The latter gauge is developed from the nationally representative monthly telephone survey of a minimum of 500 households (which is not a very large sample, given the US population size). Each survey contains about 50 core questions which cover three broad areas of consumer sentiment: personal finances, business conditions, and buying conditions The consumers are asked to assess how they view prospects for their own financial situation, how they view prospects for the general economy over the near term, and how they view prospects for the economy over the long term. The index is calculated by subtracting the percentage of unfavorable consumer replies from the percentage of favorable ones, and it is normalized to have a value of 100 in Q1 1966.
Consumer Sentiment Index and Gold
The consumer sentiment index is important gauge as it provides an indication of future consumer behavior. Usually, households save more and spend less when they become more pessimistic about the economic outlook. Conversely, people save less and spend more during economic booms when the sentiment is high.
This is why the Consumer Sentiment Index is included in the Leading Indicator Composite Index published by the U.S. Department of Commerce – its decrease may signal a weak consumer demand and, thus, a sluggish economy. Therefore, gold prices should be correlated negatively to the consumer confidence. Indeed, there might be a grain of truth here. For example, as the chart below shows, both great gold bull markets occurred during the periods of subdued consumer confidence.
Chart 1: University of Michigan’s Consumer Sentiment Index (red line, left axis) and gold prices (yellow line, right axis, London P.M. Fix, in $) from March 1978 to March 2019.
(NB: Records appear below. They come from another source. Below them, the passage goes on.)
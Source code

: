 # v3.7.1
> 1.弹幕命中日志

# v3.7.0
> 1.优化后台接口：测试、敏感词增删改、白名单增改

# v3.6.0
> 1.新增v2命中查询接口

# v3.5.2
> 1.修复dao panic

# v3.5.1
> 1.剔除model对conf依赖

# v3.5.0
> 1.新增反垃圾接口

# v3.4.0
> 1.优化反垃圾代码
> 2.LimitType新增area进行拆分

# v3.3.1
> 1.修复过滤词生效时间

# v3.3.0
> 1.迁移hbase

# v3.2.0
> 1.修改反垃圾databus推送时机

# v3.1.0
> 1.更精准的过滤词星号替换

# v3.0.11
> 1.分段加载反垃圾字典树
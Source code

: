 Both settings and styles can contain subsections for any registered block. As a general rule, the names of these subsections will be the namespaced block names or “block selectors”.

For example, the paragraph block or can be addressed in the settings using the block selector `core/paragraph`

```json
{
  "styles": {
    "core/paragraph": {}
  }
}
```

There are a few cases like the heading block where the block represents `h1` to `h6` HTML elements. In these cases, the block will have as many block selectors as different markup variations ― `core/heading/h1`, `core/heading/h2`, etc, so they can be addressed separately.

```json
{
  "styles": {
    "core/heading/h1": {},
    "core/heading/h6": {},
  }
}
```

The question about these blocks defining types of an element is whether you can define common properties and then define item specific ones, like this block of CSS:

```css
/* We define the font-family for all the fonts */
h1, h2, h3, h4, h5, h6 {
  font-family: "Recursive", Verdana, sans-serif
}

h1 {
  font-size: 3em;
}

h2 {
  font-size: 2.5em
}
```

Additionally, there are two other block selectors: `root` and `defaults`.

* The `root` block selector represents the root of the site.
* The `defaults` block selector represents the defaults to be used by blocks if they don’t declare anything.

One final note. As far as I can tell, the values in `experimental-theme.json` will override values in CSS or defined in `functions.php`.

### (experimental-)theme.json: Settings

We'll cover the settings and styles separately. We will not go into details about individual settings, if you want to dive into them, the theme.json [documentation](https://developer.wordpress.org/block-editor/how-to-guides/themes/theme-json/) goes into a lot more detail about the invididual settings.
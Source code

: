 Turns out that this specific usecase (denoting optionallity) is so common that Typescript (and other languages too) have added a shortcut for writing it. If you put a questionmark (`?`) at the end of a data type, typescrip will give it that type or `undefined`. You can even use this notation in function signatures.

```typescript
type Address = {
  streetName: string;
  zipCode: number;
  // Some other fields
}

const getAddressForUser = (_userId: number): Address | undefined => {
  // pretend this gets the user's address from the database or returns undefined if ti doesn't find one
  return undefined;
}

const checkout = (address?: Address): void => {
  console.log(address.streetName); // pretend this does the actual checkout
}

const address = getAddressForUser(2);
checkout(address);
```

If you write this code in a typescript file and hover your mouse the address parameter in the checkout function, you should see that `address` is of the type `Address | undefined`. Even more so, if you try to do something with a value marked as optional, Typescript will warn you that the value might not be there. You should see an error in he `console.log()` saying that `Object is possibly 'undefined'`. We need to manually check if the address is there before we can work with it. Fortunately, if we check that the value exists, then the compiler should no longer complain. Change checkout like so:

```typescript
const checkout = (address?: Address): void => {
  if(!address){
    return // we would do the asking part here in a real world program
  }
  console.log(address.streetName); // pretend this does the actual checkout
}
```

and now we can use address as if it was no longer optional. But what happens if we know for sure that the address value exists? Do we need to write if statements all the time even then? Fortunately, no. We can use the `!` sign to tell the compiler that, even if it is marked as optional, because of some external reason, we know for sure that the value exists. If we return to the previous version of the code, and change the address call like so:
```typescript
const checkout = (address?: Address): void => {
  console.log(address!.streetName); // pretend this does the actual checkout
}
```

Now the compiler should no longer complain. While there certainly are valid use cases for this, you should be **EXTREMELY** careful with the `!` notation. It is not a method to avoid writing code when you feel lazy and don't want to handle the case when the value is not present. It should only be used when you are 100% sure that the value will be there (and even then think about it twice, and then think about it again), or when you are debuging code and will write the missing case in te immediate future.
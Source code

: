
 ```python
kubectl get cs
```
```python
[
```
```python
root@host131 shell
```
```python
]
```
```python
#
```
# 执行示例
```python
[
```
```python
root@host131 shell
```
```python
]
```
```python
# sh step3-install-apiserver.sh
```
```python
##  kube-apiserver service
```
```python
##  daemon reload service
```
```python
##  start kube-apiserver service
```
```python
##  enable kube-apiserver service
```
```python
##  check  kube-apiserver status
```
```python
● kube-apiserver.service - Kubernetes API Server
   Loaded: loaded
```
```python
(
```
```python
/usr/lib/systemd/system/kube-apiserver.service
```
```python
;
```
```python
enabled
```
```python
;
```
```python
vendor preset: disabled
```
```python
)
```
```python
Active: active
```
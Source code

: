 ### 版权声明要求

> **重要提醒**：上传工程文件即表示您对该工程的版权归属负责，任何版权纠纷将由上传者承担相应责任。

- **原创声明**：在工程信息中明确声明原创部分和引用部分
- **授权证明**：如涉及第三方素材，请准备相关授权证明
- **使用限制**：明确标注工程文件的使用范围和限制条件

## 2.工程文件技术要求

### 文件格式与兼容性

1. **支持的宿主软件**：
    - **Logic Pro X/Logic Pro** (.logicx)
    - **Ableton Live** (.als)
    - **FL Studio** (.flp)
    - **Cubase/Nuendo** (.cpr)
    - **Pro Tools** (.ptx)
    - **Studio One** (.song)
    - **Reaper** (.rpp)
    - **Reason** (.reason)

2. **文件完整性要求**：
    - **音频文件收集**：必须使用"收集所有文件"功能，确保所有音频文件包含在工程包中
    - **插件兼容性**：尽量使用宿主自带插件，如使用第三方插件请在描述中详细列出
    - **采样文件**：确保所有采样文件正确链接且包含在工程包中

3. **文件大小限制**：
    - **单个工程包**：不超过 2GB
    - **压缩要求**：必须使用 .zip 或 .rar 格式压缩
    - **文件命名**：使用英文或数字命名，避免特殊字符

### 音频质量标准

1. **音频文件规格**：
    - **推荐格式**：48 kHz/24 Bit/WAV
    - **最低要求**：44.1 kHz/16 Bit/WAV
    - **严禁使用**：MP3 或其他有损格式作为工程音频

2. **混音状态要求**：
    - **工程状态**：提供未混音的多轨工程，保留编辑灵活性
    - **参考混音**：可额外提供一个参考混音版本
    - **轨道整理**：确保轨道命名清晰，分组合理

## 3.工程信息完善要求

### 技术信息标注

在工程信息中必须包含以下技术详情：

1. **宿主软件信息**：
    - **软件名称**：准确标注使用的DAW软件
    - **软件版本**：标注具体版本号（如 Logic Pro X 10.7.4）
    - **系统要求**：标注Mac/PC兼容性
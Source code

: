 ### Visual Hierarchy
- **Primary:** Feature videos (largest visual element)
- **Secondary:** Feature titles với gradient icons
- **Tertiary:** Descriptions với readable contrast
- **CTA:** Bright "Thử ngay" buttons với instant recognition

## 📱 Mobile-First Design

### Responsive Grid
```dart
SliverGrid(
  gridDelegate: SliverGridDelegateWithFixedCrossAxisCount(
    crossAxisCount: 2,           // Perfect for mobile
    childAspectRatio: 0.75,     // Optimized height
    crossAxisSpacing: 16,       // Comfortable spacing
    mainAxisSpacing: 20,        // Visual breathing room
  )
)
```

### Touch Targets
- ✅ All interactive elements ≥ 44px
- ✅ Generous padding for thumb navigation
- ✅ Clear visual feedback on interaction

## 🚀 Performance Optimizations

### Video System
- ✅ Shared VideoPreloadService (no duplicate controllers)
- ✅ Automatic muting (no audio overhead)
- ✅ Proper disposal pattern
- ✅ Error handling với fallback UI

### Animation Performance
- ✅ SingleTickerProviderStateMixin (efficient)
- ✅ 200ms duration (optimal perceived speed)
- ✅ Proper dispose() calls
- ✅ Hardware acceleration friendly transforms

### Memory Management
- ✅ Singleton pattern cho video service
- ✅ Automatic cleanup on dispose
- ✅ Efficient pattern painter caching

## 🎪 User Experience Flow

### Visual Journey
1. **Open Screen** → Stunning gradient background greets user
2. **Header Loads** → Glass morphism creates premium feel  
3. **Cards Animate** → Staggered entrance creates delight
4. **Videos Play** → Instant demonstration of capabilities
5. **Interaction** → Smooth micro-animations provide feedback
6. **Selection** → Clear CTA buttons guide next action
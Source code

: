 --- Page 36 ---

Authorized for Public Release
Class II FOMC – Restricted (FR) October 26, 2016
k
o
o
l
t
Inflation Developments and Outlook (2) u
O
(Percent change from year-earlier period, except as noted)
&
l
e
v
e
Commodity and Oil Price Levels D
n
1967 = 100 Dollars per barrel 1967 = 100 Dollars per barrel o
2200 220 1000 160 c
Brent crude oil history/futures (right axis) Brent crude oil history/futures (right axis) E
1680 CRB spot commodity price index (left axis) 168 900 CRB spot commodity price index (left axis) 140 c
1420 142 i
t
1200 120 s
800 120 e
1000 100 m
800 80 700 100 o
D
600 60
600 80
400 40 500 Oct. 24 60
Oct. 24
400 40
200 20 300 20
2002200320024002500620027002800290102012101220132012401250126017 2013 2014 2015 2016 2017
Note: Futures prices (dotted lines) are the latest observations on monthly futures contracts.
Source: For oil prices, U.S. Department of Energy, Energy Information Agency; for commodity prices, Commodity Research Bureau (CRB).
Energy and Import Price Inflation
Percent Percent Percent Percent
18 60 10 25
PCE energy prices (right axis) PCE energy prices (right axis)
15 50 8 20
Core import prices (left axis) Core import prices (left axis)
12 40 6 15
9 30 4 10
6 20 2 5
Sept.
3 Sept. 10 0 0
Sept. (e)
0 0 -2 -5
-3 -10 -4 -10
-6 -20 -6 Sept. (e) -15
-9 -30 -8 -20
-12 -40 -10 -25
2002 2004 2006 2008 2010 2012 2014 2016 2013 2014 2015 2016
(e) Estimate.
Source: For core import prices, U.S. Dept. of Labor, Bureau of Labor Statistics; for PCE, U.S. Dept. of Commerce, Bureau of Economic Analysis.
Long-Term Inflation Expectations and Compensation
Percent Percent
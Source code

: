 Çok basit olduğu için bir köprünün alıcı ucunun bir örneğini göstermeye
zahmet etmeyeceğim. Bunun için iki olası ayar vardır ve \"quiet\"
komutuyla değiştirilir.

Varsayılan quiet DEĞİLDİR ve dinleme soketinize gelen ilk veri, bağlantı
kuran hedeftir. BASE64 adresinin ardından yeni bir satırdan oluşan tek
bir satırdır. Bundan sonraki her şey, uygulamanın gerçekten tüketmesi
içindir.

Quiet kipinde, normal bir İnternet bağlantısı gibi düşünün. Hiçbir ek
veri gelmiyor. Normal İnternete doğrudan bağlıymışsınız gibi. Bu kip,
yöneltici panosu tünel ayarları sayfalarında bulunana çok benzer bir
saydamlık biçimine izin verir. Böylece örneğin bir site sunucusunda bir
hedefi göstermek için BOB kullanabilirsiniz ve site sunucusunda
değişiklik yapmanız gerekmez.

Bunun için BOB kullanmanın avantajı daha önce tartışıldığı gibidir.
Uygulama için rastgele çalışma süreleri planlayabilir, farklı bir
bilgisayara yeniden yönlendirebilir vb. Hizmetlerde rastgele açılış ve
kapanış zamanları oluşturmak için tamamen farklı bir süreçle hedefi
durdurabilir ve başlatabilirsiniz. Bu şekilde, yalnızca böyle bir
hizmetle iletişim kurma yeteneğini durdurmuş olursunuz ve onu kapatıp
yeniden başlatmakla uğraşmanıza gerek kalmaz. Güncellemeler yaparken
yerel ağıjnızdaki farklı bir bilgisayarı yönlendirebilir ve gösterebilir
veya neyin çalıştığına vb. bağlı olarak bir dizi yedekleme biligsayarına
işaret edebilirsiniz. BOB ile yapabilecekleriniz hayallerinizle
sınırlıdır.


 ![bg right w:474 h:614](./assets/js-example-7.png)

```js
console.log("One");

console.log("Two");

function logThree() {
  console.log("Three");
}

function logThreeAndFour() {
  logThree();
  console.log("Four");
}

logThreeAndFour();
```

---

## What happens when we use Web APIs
However, the correlation coefficient between the consumer sentiment index and the monthly average of gold prices is just -0.27, which indicates a relatively weak link between the both variables (although it is stronger than the one between the consumer confidence index and the price of gold).
Another problem with the consumer confidence is that it may be actually a lagging indicator. The reason is that consumers’ sentiments change in response to economic developments such as the business cycle. They get more pessimistic during recessions, when they or someone they know become unemployed, and they become more optimistic during booms when their real incomes rise. Take a look at the chart above once more. As you can see, the consumer sentiment index plunged in 1980, 1990, 2001 or 2008 only when the recessions were already well advanced. It means that the usefulness of the consumer sentiment index for gold investors is limited – it may only confirm a pattern that is already occurring.
Last but not least, the chart above also shows that in summer 2011, the index gave a false positive signal, which could mislead the precious metals investors, as it plunged to a level seen during the Great Recession, although the economy continued its expansion. That was the time of Arab Spring, Fukushima, the Greek crisis and U.S. credit-rating downgrade below the coveted AAA level. The leading indicators also looked like rolling over, it was the time of the double-dip recession talk. Little wonder that the consumer wasn’t feeling upbeat exactly.